Aug 30, 2016
The fashion brand Kate Spade is most known for luxury handbags. But it is also banking on gold-accented staplers, monogrammed planners and R450 ballpoint pens to help buoy sales during the increasingly important back-to-school shopping season.
The discount retailer Dollar Tree is also expecting students and their parents to lift sales, particularly after an unusually weak second quarter. But instead of fancy notebooks, it is focusing on the other end of the price spectrum, like R15 packs of tape, glue sticks, and pencils.
As the income gap in the United States has turned into a chasm, luxury and discount retailers have become increasingly deft at attracting people at the separate ends of the income spectrum. Stores positioned for the middle, like traditional department stores, have struggled by comparison.
These days, that divide extends more than ever to what students wear and carry with them to their school lockers.
“Both luxury retailers and value stores, like dollar stores, are benefiting right now from the back-to-school trend,” says Jharonne Martis, a retail analyst with Thomson Reuters. “They’re really benefiting from their core consumer.”
Parents expect to spend an average of $673.57 on electronics, clothes and notebooks this year, compared with $630.36 last year, according to the National Retail Federation, an industry trade group. In total, parents of kindergarten through 12th-grade students say they will spend $27,3-billion on school supplies this year, up from $18,4-billion in 2007.
The back-to-school season is the second-biggest shopping period of the year, behind Christmas. But while families will spend more than before, how they will do it — and where they will do it — varies widely.

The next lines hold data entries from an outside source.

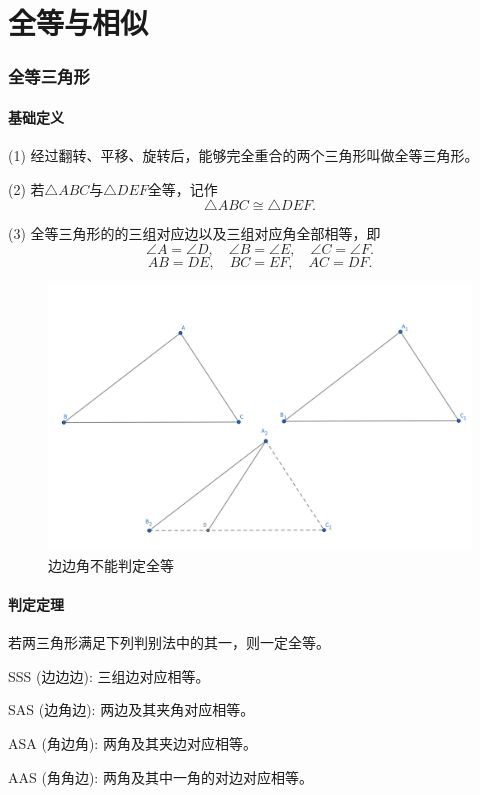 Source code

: \part{全等与相似}
\section{全等三角形}
\subsection{基础定义}
\begin{definition}[全等关系]
    (1) 经过翻转、平移、旋转后，能够完全重合的两个三角形叫做全等三角形。
    
    (2) 若$\triangle ABC$与$\triangle DEF$全等，记作
    $$\triangle ABC \cong \triangle DEF.$$

    (3) 全等三角形的的三组对应边以及三组对应角全部相等，即
    $$\angle A = \angle D, \quad \angle B = \angle E, \quad \angle C = \angle F.$$
    $$AB = DE, \quad BC =EF, \quad AC=DF.$$
\end{definition}

\begin{figure}[H]
    \centering
    \includegraphics[width=\linewidth]{figures/全等三角形.png}
    \caption{边边角不能判定全等}
\end{figure}


\subsection{判定定理}
\begin{theorem}[全等三角形判定定理]
    若两三角形满足下列判别法中的其一，则一定全等。
    
    SSS (边边边): 三组边对应相等。

    SAS (边角边): 两边及其夹角对应相等。

    ASA (角边角): 两角及其夹边对应相等。

    AAS (角角边): 两角及其中一角的对边对应相等。
\end{theorem}

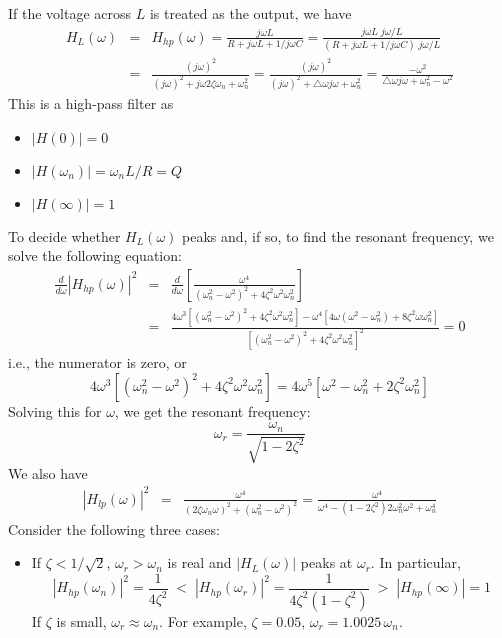 \documentclass{article}
\begin{document}
\begin{itemize}
  If the voltage across $L$ is treated as the output, we have
  \begin{eqnarray}
  H_L(\omega)&=&H_{hp}(\omega)=\frac{j\omega L}{R+j\omega L+1/j\omega C}
  =\frac{j\omega L\;j\omega/L}{(R+j\omega L+1/j\omega C)\;j\omega/L}
  \nonumber\\
  &=&\frac{(j\omega)^2}{(j\omega)^2+j\omega 2\zeta \omega_n+\omega_n^2}
  =\frac{(j\omega)^2}{(j\omega)^2+\triangle \omega j\omega +\omega_n^2}
  =\frac{-\omega^2}{\triangle \omega j\omega +\omega_n^2-\omega^2}
  \end{eqnarray}
  This is a high-pass filter as
  \begin{itemize}
  \item $|H(0)|=0$
  \item $|H(\omega_n)|=\omega_nL/R=Q$
  \item $|H(\infty)|=1$
  \end{itemize}
  To decide whether $H_L(\omega)$ peaks and, if so, to find the resonant
  frequency, we solve the following equation:
  \begin{eqnarray}
    \frac{d}{d\omega}|H_{hp}(\omega)|^2
    &=&\frac{d}{d\omega}\left[\frac{\omega^4}{(\omega_n^2-\omega^2)^2
        +4\zeta^2\omega^2\omega_n^2}\right]
    \nonumber\\
    &=&\frac{4\omega^3[(\omega_n^2-\omega^2)^2+4\zeta^2\omega^2\omega_n^2]
      -\omega^4[4\omega(\omega^2-\omega^2_n)+8\zeta^2\omega\omega_n^2]}{[(\omega_n^2-\omega^2)^2+4\zeta^2\omega^2\omega_n^2]^2}  =0
  \end{eqnarray}
  i.e., the numerator is zero, or
  \begin{equation}
    4\omega^3[(\omega_n^2-\omega^2)^2+4\zeta^2\omega^2\omega_n^2]
    =4\omega^5[\omega^2-\omega^2_n+2\zeta^2\omega_n^2]
  \end{equation}
  Solving this for $\omega$, we get the resonant frequency:
  \begin{equation}
    \omega_r=\frac{\omega_n}{\sqrt{1-2\zeta^2}}
  \end{equation}
  We also have
  \begin{eqnarray}
    |H_{lp}(\omega)|^2&=&\frac{\omega^4}{(2\zeta\omega_n\omega)^2+(\omega_n^2-\omega^2)^2}
    =\frac{\omega^4}{\omega^4-(1-2\zeta^2)2\omega_n^2\omega^2+\omega_n^4}
  \end{eqnarray}
  Consider the following three cases:
  \begin{itemize}
  \item If $\zeta<1/\sqrt{2}$, $\omega_r>\omega_n$ is real and 
    $|H_L(\omega)|$ peaks at $\omega_r$. In particular,
    \begin{equation}
      |H_{hp}(\omega_n)|^2=\frac{1}{4\zeta^2}\;<\;
      |H_{hp}(\omega_r)|^2=\frac{1}{4\zeta^2(1-\zeta^2)}
      \;>\; |H_{hp}(\infty)|=1
    \end{equation}
    If $\zeta$ is small, $\omega_r\approx\omega_n$. For example,
    $\zeta=0.05$, $\omega_r=1.0025\,\omega_n$. 


\end{itemize}
\end{itemize}
\end{document}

A growing list of designer notebooks, luxury desk accessories and even beanbag chairs now caters to wealthy back-to-school shoppers. Shoppers can buy a $195 Gucci headband, a $572 Versace backpack, and a $28 Terez pencil case on the back-to-school section of Saks’ website. Restoration Hardware has a new “teen” line that includes a $2,000 “riveted aluminum” desk and $250 faux fur beanbag chairs.
Martis said she expected Kate Spade’s desk accessories and stationery products to be a big focus this season, projecting that sales would rise 7 percent this quarter at stores open at least a year. (The company said it could not make executives available for an interview.)
But back-to-school items are also expected to buoy sales at discount retailers like T.J. Maxx, whose appeal is increasingly wide and which aim at the growing number of poor students and families in the United States.
In 2007, about 9-million public school students came from low-income households, according to the Department of Education’s National Center for Education Statistics. In 2014, there were more than 11-million, according to the most recent data.
Some of these families rely on backpack drives and other support from nonprofit or community groups. Many, though, are left seeking the best deals.
Retailers, including the discount stores, have responded by pushing bigger promotions earlier in the shopping season. That, in turn, has seemed to push people to do research on their own: Back-to-school search queries rose sharply the week of July 11, a full week earlier than last year, according to data released recently by Google.
Retailers who cater to middle-class consumers have been struggling, slashing prices in what has become an aggressive race to the bottom.
Sales at traditional department stores have slumped, and once-mighty institutions like Macy’s and Sears have had to close stores.